To initially determine the potential of UAV-based imaging to support in-field phenotyping, a diverse hexaploid wheat (Triticum aestivum L.) nested-association mapping (NAM) population consisting of 1160 recombinant inbred lines was evaluated at three locations in two years. UAV-based multispectral imaging was conducted at 10-15 timepoints throughout the growing season at approximately weekly intervals. Image features, including spectral summary statistics, spectral indices, and texture features, were extracted from plot images at each timepoint.

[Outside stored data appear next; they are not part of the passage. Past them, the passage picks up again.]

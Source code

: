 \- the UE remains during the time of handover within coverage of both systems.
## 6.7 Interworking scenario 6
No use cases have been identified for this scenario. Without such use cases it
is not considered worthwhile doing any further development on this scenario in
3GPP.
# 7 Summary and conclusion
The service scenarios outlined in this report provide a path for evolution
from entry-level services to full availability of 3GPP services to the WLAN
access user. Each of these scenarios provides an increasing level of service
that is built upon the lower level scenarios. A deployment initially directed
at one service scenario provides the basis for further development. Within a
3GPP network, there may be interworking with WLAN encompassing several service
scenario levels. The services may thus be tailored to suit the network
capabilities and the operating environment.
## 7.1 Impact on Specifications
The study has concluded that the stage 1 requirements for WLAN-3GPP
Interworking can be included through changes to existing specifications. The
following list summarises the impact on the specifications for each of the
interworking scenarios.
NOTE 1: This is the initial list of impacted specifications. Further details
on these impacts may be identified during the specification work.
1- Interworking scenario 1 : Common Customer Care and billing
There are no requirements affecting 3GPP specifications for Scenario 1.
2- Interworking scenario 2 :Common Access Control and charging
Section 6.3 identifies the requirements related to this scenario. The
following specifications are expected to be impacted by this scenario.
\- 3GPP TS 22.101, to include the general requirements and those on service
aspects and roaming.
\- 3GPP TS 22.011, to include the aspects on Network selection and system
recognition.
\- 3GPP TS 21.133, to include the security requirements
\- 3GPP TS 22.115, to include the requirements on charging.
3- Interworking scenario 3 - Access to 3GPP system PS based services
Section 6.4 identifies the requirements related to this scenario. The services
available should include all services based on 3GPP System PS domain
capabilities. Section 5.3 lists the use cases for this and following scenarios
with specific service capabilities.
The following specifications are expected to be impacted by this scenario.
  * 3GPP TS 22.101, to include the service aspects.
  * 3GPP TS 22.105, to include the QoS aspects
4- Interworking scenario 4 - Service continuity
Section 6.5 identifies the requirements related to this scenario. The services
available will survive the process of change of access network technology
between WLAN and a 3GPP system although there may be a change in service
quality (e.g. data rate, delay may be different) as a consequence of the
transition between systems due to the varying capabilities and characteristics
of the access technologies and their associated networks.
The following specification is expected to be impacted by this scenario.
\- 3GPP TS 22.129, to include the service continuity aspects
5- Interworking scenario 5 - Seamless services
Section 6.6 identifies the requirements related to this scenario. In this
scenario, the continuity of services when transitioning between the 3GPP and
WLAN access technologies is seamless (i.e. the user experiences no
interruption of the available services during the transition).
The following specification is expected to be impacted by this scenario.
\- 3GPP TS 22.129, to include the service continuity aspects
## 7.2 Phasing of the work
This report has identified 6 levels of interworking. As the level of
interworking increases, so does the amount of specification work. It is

Models of varying complexity ranging from simple linear regression to gradient boosted decision trees were assessed for prediction accuracy of breeding-relevant traits on test sets. LASSO regression models trained on image feature sets were able to predict days to heading (mean R2 = 0.76), days to maturity (mean R2 = 0.84), plant height (mean R2 = 0.70), and grain yield (mean R2 = 0.64) within testing environments more accurately than all other tested models. Cross-environment predictions were also evaluated, and a combination of image feature and genomic prediction models led to higher prediction accuracies for grain yield than either model alone (mean R2 = 0.39). Image-based prediction models were then applied to durum wheat (Triticum turgidum L. var durum) breeding population field trials evaluated in four environments.
High within-environment LASSO regression prediction accuracies for grain yield (up to R2 = 0.88) indicated the potential for high-throughput phenotyping of complex traits in breeding populations. Genome-wide association mapping of image features from the NAM population provided insight into the heritable information image features were capturing. The texture feature energy detected a marker-trait association near the locus of the wheat height gene Rht-B1 and was associated with the presence of lodging in one environment.
This work is being built on to determine potential applications for high-throughput phenotyping to support the evaluation of breeding populations at earlier stages of the breeding program, and for traits which are difficult to manually measure including response to drought and heat stress.